Deyoe v. Village of Saratoga Springs

Boardman, J.

Before the act of 1872 the water-works of Sara-toga Springs had been substantially^ completed, except extensions. By that act five water commissioners were appointed, to whom was given the management and control of the water-works and their appurtenances. The defendant’s trustees appointed, or were to appoint, their successors. The commissioners have power to appoint a superintendent; the trustees are required to raise money, by tax, in accordance with the commissioners’ estimate, and pay the same to the commissioners; the commissioners are required to make report of their proceedings to the trustees when required. By a vote of two-thirds of the trustees, an action may be begun against the commissioners for any misfeasance, malfeasance or default in the discharge of their duties.

The defendant’s trustees are further required to issue $50,000 of bonds for the extension and completion of the water-works and paying indebtedness therefor, to be delivered to said commissioners. By the act of 1872 and the acts of 1868, chap. 557; 1869, chap-264, and 1870, chap. 31, it is apparent the water-works belong to and are the property of the defendant, and that the commissioners are merely the agents of the defendant in their construction and maintenance. The commissioners are responsible to the village corporation for the proper discharge of their duty. The commissioners and village are not two separate and independent bodies, but the former is subordinate to the latter. The commissioners owe no duty to individuals in respect to the highways of said village, and, as a consequence, are not responsible to individuals for any neglect of duty in that respect. The authority for the construction and maintenance of the water-works was for the benefit and advantage of the defendant, and not the commissioners. The defendant, having accepted such provision, has accepted the - agents appointed for it by the State, and becomes responsible for their acts as if appointed by itself. Bailey v. Mayor of New York, 3 Hill, 531, affirmed, 2 Den. 433; Conrad v. Village of Ithaca, 16 N. Y. 158, and note, p. 161; Diveny v. City of Elmira, 51 id. 506. By these cases it is evident that the defendant would be held liable, notwithstanding the quasi corporate character of the commissioners, upon *506the theory that such commissioners were acting for the defendant, and without any personal interest or profit to themselves.
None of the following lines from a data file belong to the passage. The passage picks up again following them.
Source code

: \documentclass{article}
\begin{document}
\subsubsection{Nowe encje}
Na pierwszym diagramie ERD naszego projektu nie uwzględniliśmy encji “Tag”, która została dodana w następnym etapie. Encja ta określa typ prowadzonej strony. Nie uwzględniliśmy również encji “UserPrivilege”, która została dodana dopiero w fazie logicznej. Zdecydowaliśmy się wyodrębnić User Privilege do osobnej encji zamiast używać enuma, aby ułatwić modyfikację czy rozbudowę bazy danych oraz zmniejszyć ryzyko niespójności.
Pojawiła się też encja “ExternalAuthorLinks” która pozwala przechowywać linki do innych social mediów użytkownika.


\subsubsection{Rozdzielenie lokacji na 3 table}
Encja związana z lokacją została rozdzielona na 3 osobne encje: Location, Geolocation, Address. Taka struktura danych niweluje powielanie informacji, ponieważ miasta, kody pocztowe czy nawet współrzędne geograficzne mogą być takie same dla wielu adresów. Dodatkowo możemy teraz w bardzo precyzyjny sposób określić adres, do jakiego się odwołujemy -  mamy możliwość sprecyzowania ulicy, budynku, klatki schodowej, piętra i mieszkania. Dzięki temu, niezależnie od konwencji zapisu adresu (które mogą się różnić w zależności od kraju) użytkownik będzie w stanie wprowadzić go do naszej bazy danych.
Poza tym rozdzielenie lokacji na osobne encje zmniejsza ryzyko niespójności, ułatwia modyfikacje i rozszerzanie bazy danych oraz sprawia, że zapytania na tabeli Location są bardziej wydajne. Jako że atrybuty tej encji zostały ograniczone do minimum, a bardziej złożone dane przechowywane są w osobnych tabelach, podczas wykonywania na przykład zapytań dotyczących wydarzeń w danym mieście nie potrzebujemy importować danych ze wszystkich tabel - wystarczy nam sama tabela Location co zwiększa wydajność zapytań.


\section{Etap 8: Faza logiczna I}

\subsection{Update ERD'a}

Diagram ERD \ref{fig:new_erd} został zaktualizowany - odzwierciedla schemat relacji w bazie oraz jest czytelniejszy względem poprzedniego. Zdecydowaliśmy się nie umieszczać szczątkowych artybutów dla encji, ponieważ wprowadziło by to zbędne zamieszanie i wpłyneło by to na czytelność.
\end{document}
But it is believed that the defendant may be made liable upon the further ground that it was the express and exclusive duty of the defendant to keep in repair the streets of said village. This was not done. The superintendent of the water commissioners was also the superintendent of highways of the village, whose duty it was to keep the streets in repair, or, in case they were necessarily out of repair, to so guard and protect the public that no injury should come therefrom. The superintendent directed this excavation to be made, and knew of its existence. His knowledge was the knowledge of the defendant. By his neglect to repair the highway, or guard against accident, the defendant became liable for plaintiff’s damages. Davenport v. Ruckman, 37 N. Y. 568; Hutson v. Mayor of New York, 9 id. 163.

The judgment and order appealed from should he affirmed, with costs.

Judgment affirmed.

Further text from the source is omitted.